私自身も大きな病を抱え、人生の目的の不透明さの中で神様に出合うことが出来ました。教会に導かれるまでは「何で自分だけこんな辛い目にあうのだろう」とか、「何のために生きているのだろう」と現実の辛さだけが心にのしかかっていました。でも、そこからキリストに導かれ救われました
。全ての出来事は神の御手の中にある。神が全てをご計画を持って導いておられる。そのことがわかるようになってからはあまり慌てなくなりました。人生の見方が変わったのです。一見自分にとって不都合な事だと思われることも、神の全体プランからは必要な事であって、それを用いて神の栄光を現してくださるのだという事が信じられるようになったのです。
「今、私をここに売ったことで心を痛めたり、怒ったりしてはなりません。神はいのちを救うために、あなたがたより先に、私を遣わしてくださったのです。・・・ だから、今、私をここに遣わしたのは、あなたがたではなく、実に、神なのです。」 (創世記45:5-8)

兄弟にエジプトに奴隷として売られたヨセフという人の言葉です。兄弟を恨み、人生を呪う事も出来たであろうヨセフでしたが、彼は神を見上げて全能の御手に自らの人生をゆだねて精一杯生きたのでした。やがて、彼はエジプトの総理大臣にまでになり、世界的な大飢饉の救済者として用いられるのでした。不思議な導きで兄弟と再会した時、彼は自分がエジプトに来たのは、兄弟に売られたからではなく、神に遣わされてきたのだと告白しています。彼の人生への姿勢がここに現されています。

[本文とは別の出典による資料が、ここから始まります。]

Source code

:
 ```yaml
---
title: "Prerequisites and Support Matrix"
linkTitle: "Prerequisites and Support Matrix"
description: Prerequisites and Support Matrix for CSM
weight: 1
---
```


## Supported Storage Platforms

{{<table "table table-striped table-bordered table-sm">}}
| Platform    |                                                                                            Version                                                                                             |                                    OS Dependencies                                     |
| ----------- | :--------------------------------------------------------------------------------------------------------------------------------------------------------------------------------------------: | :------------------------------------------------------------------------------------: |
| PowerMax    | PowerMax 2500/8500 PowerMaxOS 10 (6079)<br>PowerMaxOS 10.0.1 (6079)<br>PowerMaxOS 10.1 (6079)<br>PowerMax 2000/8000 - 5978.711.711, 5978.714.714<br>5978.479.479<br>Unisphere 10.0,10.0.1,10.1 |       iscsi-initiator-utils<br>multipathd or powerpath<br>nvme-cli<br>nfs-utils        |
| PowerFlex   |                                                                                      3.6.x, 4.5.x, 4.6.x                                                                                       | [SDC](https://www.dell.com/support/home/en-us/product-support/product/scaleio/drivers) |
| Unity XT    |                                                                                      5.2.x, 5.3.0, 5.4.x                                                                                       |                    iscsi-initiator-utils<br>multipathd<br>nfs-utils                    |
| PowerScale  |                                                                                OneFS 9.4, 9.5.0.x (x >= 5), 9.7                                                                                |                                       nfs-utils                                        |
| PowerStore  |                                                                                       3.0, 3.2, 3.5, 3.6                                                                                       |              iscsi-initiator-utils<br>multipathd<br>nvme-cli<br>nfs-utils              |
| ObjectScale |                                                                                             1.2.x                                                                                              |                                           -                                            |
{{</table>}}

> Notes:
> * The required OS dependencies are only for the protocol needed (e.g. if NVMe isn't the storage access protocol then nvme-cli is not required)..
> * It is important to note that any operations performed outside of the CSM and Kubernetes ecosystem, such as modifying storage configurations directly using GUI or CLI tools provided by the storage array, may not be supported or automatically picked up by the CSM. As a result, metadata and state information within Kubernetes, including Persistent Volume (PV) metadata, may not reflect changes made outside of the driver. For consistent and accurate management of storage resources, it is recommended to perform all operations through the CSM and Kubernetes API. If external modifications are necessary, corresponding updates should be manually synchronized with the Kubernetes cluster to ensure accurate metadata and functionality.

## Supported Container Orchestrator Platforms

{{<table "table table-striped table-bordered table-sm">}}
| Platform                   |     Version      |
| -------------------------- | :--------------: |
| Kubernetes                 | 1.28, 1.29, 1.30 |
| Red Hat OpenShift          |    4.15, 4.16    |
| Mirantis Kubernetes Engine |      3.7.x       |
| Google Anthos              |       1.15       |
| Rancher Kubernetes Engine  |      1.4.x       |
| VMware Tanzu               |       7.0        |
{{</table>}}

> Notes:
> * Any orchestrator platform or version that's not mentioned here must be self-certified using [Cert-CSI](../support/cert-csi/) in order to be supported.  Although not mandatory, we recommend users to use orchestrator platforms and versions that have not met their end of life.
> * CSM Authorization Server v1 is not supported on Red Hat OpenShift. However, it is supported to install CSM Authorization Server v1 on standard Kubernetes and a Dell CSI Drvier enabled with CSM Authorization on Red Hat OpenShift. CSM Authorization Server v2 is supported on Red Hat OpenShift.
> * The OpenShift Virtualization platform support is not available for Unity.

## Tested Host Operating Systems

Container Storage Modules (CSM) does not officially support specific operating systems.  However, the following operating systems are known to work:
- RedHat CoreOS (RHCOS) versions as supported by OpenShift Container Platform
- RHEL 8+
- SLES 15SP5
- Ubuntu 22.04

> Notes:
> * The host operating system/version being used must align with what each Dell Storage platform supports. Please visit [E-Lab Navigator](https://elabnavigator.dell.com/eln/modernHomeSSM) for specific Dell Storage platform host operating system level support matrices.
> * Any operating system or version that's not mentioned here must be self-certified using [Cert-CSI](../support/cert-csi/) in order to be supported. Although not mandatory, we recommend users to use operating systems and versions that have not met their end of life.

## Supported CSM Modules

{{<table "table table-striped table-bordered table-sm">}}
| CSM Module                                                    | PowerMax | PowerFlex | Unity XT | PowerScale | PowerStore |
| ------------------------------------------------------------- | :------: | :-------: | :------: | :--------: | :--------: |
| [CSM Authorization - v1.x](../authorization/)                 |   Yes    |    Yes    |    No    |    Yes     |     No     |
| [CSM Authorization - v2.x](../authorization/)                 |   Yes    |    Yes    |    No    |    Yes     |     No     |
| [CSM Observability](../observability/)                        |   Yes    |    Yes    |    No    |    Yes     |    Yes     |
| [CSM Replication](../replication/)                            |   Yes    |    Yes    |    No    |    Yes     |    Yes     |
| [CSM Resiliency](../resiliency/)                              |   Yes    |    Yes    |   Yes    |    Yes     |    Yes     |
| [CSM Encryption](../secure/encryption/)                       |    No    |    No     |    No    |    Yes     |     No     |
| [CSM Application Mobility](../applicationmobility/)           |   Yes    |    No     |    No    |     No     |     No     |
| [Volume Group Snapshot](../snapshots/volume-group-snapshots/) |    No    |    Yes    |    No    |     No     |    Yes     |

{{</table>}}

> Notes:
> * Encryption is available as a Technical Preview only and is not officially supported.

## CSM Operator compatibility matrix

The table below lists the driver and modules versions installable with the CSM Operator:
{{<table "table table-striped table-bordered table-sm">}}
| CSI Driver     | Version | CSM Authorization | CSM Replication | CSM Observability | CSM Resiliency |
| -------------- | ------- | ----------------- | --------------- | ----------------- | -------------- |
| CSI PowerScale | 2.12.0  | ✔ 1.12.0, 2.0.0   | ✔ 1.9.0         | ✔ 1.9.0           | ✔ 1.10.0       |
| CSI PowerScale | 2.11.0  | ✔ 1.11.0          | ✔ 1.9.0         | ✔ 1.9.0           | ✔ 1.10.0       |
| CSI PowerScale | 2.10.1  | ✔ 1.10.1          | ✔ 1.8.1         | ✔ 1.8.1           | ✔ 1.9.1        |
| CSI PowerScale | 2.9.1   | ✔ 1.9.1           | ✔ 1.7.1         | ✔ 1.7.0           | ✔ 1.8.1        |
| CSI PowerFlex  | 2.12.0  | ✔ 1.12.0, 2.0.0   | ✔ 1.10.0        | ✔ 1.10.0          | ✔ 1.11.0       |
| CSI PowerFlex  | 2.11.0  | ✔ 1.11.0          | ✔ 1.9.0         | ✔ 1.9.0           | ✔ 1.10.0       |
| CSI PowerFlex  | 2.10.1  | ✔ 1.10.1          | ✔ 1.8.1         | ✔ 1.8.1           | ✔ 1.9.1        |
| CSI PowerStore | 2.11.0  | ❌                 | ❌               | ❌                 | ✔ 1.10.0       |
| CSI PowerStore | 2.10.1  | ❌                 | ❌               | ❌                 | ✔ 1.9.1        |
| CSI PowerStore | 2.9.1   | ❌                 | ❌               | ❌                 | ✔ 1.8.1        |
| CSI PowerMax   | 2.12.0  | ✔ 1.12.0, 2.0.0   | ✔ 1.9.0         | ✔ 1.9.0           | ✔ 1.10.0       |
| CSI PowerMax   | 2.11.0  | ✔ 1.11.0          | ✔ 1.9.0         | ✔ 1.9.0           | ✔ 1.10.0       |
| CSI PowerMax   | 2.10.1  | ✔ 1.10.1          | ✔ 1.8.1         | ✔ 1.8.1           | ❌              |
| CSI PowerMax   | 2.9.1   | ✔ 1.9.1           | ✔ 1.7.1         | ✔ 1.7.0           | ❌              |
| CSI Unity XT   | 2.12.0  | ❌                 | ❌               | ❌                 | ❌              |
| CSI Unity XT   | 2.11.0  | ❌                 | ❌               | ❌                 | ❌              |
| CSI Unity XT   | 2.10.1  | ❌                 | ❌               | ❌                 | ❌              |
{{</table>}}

私たちはどうでしょうか。すぐに不安になり、惑いの中に落ち込んでしまいがちですが、神の御手を信じましょう。私たちの人生を現実の事象だけで判断して一喜一憂しないようにいたしましょう。今まだ先は見えないかもしれませんが、神のご計画の中に導かれている事を信じましょう。人生を現実の点だけで見るのではなく、神の導きという線の中で捉えましょう。必ず神の導きにより、より素晴らしい道が示されるのです。
試練の中にあるとき、神のご計画を信じて、希望を持って待ち望むものとなりましょう。艱難は忍耐を生み出し、忍耐は練られた品性を生み出し、練られた品性は希望を生み出すのです。そしてこの希望は失望に終わる事はありません。